Speaking during a conference at Ericsson headquarters in Stockholm, where the company's African market unit heads had gathered to report on the positive outlook for the continent, Embro said it was still common in Africa for people to spend many years on a waiting list for a fixed line.
"So there has long been a demand for telecom services that the incumbent fixed line operators did not take up," says Embro. "Thus, when the African telecom market truly started moving around 1994, through deregulation and the appearance of major investors, mobile operators stepped in to take up the fixed line segment too."

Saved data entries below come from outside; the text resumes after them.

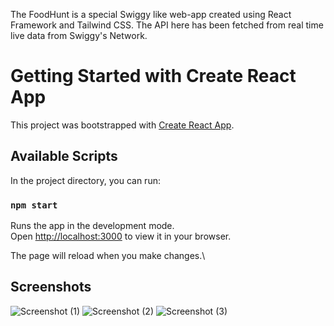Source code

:The FoodHunt is a special Swiggy like web-app created using React Framework and Tailwind CSS.
The API here has been fetched from real time live data from Swiggy's Network.

# Getting Started with Create React App

This project was bootstrapped with [Create React App](https://github.com/facebook/create-react-app).

## Available Scripts

In the project directory, you can run:

### `npm start`

Runs the app in the development mode.\
Open [http://localhost:3000](http://localhost:3000) to view it in your browser.

The page will reload when you make changes.\

## Screenshots

![Screenshot (1)]()
![Screenshot (2)]()
![Screenshot (3)]()

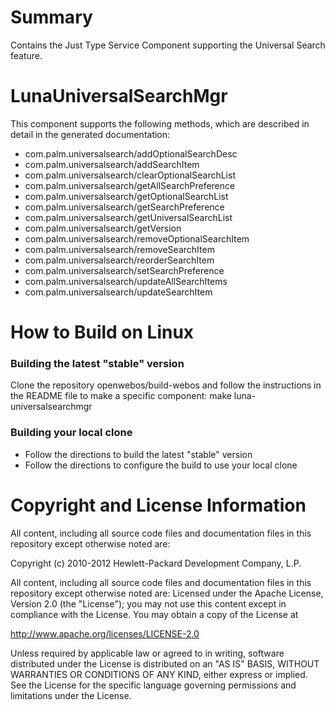 Summary
=======
Contains the Just Type Service Component supporting the Universal Search feature.

LunaUniversalSearchMgr
======================

This component supports the following methods, which are described in detail in the generated documentation:  

*  com.palm.universalsearch/addOptionalSearchDesc
*  com.palm.universalsearch/addSearchItem
*  com.palm.universalsearch/clearOptionalSearchList
*  com.palm.universalsearch/getAllSearchPreference
*  com.palm.universalsearch/getOptionalSearchList
*  com.palm.universalsearch/getSearchPreference
*  com.palm.universalsearch/getUniversalSearchList
*  com.palm.universalsearch/getVersion
*  com.palm.universalsearch/removeOptionalSearchItem
*  com.palm.universalsearch/removeSearchItem
*  com.palm.universalsearch/reorderSearchItem
*  com.palm.universalsearch/setSearchPreference
*  com.palm.universalsearch/updateAllSearchItems
*  com.palm.universalsearch/updateSearchItem

How to Build on Linux
=====================

### Building the latest "stable" version

Clone the repository openwebos/build-webos and follow the instructions in the README file to make a specific component:
        make luna-universalsearchmgr

### Building your local clone

*  Follow the directions to build the latest "stable" version
*  Follow the directions to configure the build to use your local clone


# Copyright and License Information

All content, including all source code files and documentation files in this repository except otherwise noted are: 

 Copyright (c) 2010-2012 Hewlett-Packard Development Company, L.P.

All content, including all source code files and documentation files in this repository except otherwise noted are:
Licensed under the Apache License, Version 2.0 (the "License");
you may not use this content except in compliance with the License.
You may obtain a copy of the License at

http://www.apache.org/licenses/LICENSE-2.0

Unless required by applicable law or agreed to in writing, software
distributed under the License is distributed on an "AS IS" BASIS,
WITHOUT WARRANTIES OR CONDITIONS OF ANY KIND, either express or implied.
See the License for the specific language governing permissions and
limitations under the License.

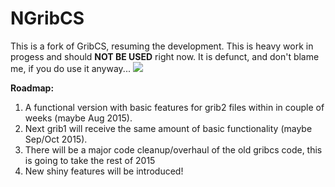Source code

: # NGribCS
This is a fork of GribCS, resuming the development. This is heavy work in progess and should <b>NOT BE USED</b> right now.
It is defunct, and don't blame me, if you do use it anyway...
<img src="http://soho737.github.io/NGribCS/logo.png" />

<b>Roadmap:</b><br />
1. A functional version with basic features for grib2 files within in couple of weeks (maybe Aug 2015).<br />
2. Next grib1 will receive the same amount of basic functionality (maybe Sep/Oct 2015).<br />
3. There will be a major code cleanup/overhaul of the old gribcs code, this is going to take the rest of 2015<br />
4. New shiny features will be introduced! <br />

During the next two years, Ericsson expects the subscriber bases in Nigeria, South Africa and Tanzania to grow by 6 million, 5 million and 2.5 million respectively. While growth rates north of the Sahara are not quite as rapid, the coastal countries of Morocco, Egypt, Libya, Algeria and Tunisia also offer huge potential.

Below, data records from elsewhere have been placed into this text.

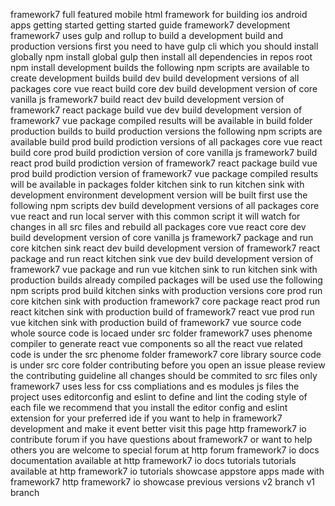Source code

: framework7 full featured mobile html framework for building ios android apps getting started getting started guide framework7 development framework7 uses gulp and rollup to build a development build and production versions first you need to have gulp cli which you should install globally npm install global gulp then install all dependencies in repos root npm install development builds the following npm scripts are available to create development builds build dev build development versions of all packages core vue react build core dev build development version of core vanilla js framework7 build react dev build development version of framework7 react package build vue dev build development version of framework7 vue package compiled results will be available in build folder production builds to build production versions the following npm scripts are available build prod build prodiction versions of all packages core vue react build core prod build prodiction version of core vanilla js framework7 build react prod build prodiction version of framework7 react package build vue prod build prodiction version of framework7 vue package compiled results will be available in packages folder kitchen sink to run kitchen sink with development environment development version will be built first use the following npm scripts dev build development versions of all packages core vue react and run local server with this common script it will watch for changes in all src files and rebuild all packages core vue react core dev build development version of core vanilla js framework7 package and run core kitchen sink react dev build development version of framework7 react package and run react kitchen sink vue dev build development version of framework7 vue package and run vue kitchen sink to run kitchen sink with production builds already compiled packages will be used use the following npm scripts prod build kitchen sinks with production versions core prod run core kitchen sink with production framework7 core package react prod run react kitchen sink with production build of framework7 react vue prod run vue kitchen sink with production build of framework7 vue source code whole source code is locaed under src folder framework7 uses phenome compiler to generate react vue components so all the react vue related code is under the src phenome folder framework7 core library source code is under src core folder contributing before you open an issue please review the contributing guideline all changes should be commited to src files only framework7 uses less for css compliations and es modules js files the project uses editorconfig and eslint to define and lint the coding style of each file we recommend that you install the editor config and eslint extension for your preferred ide if you want to help in framework7 development and make it event better visit this page http framework7 io contribute forum if you have questions about framework7 or want to help others you are welcome to special forum at http forum framework7 io docs documentation available at http framework7 io docs tutorials tutorials available at http framework7 io tutorials showcase appstore apps made with framework7 http framework7 io showcase previous versions v2 branch v1 branch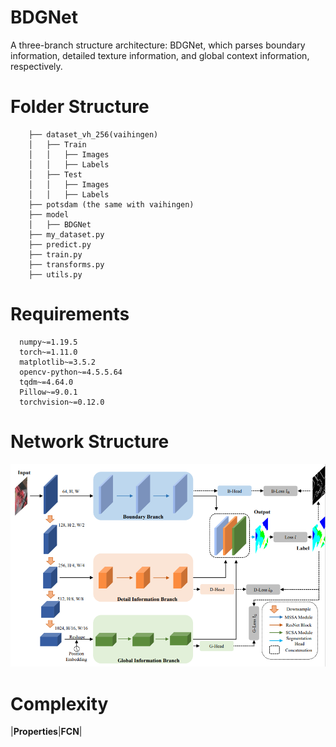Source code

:# BDGNet
 A three-branch structure architecture: BDGNet, which parses boundary information, detailed texture information, and global context information, respectively.
# Folder Structure
        ├── dataset_vh_256(vaihingen)
        │   ├── Train
        │   │   ├── Images
        │   │   ├── Labels
        │   ├── Test
        │   │   ├── Images
        │   │   ├── Labels
        ├── potsdam (the same with vaihingen)
        ├── model
        │   ├── BDGNet
        ├── my_dataset.py
        ├── predict.py
        ├── train.py
        ├── transforms.py
        ├── utils.py
# Requirements
      numpy~=1.19.5
      torch~=1.11.0
      matplotlib~=3.5.2
      opencv-python~=4.5.5.64
      tqdm~=4.64.0
      Pillow~=9.0.1
      torchvision~=0.12.0
# Network Structure
![image](https://github.com/sfocxic/BDGNet/blob/main/fig/Network_Structure.png)
# Complexity
 |**Properties**|**FCN**|

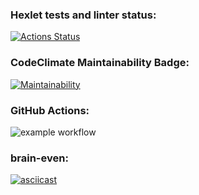 ### Hexlet tests and linter status:
[![Actions Status](https://github.com/ovsy1/frontend-project-lvl1/workflows/hexlet-check/badge.svg)](https://github.com/ovsy1/frontend-project-lvl1/actions)

### CodeClimate Maintainability Badge:
[![Maintainability](https://api.codeclimate.com/v1/badges/a99a88d28ad37a79dbf6/maintainability)](https://codeclimate.com/github/codeclimate/codeclimate/maintainability)

### GitHub Actions: 
![example workflow](https://github.com/ovsy1/frontend-project-lvl1/actions/workflows/linter.yml/badge.svg)

### brain-even:
[![asciicast](https://asciinema.org/a/453285.svg)](https://asciinema.org/a/453285)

Ericsson Market Unit Northern Africa Head, Johan Lallerstedt, says: "At the moment we are only at about eight percent penetration across the North African region, with close to 26 million subscribers. And while we cannot match European levels of penetration, we should see the figure go up to 17 or 18 percent by 2010."

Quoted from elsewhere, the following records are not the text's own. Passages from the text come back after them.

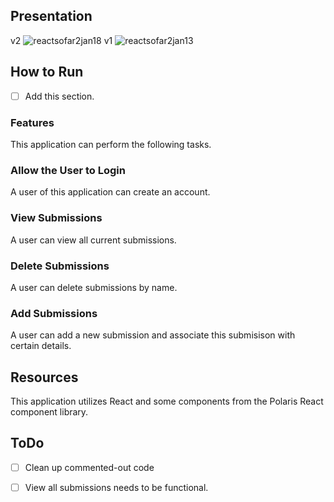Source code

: ## Presentation
v2
![reactsofar2jan18](https://github.com/choiIsabelle/locationdatabase/assets/67203277/dca3ba5b-991c-46f7-9db9-ff7a1bbdaa3f)
v1
![reactsofar2jan13](https://github.com/choiIsabelle/locationdatabase/assets/67203277/ed6d040c-9625-468b-8fe1-b5eba53714de)

## How to Run

- [ ] Add this section. 

### Features
This application can perform the following tasks.

### Allow the User to Login
A user of this application can create an account.

###  View Submissions
A user can view all current submissions.

###  Delete Submissions
A user can delete submissions by name.

###  Add Submissions
A user can add a new submission and associate this submisison with certain details.

## Resources
This application utilizes React and some components from the Polaris React component library.

## ToDo
- [ ] Clean up commented-out code
- [ ] View all submissions needs to be functional.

Apart from being driven by pent up demand, the rapid uptake of mobile telephony across Africa is also attributed to telecom sector reform, the licensing of new competitors and the emergence of key investors. Yet despite these new opportunities, Africa remains a challenging business environment.
Operators are often hampered by inadequate financing, lack of expertise in certain areas, weak currencies, price-sensitive customers and underdeveloped infrastructure. In addition, the fragmented nature of the operator market means that each customer requires a specifically tailored package, rather than a one-size-fits-all solution.
In terms of applications, the African mobile market is still very much voice-driven and there is a preference for pre-paid solutions. The popularity of pre-paid stems from an absence of adequate credit checking facilities, as well as from the high cost of mobile starter packs. The concept of pre-paid also has a familiar resonance with the majority of Africans, who are used to paying in advance for utilities such as water and electricity.
When it comes to the technology used for wireless communications, African mobile telephony is still very much dominated by GSM, although mobile operators in certain areas have embraced CDMA technology too. Fixed line operators are also beginning to show interest in CMDA for use in Wireless Local Loops and similar limited mobility solutions. Overall, Ericsson's African market unit heads agree that the continent offers huge growth potential in terms of CDMA business.
EDGE technology also has a bright future in Africa. This is particularly so in countries where it is impossible to get a fixed line, and thus the only way that consumers can reach higher connectivity speeds is for them to use a wireless technology such as EDGE. Operators are therefore starting to use the technology as the bearer to tackle the DSL market, as well as to differentiate themselves in the face of increasing competition.
With African telephony developing at such a rapid rate, Ericsson is placing renewed emphasis on the market. By offering cost-effective, tailored solutions the company looks forward to maintaining its position as the continent's leading equipment vendor.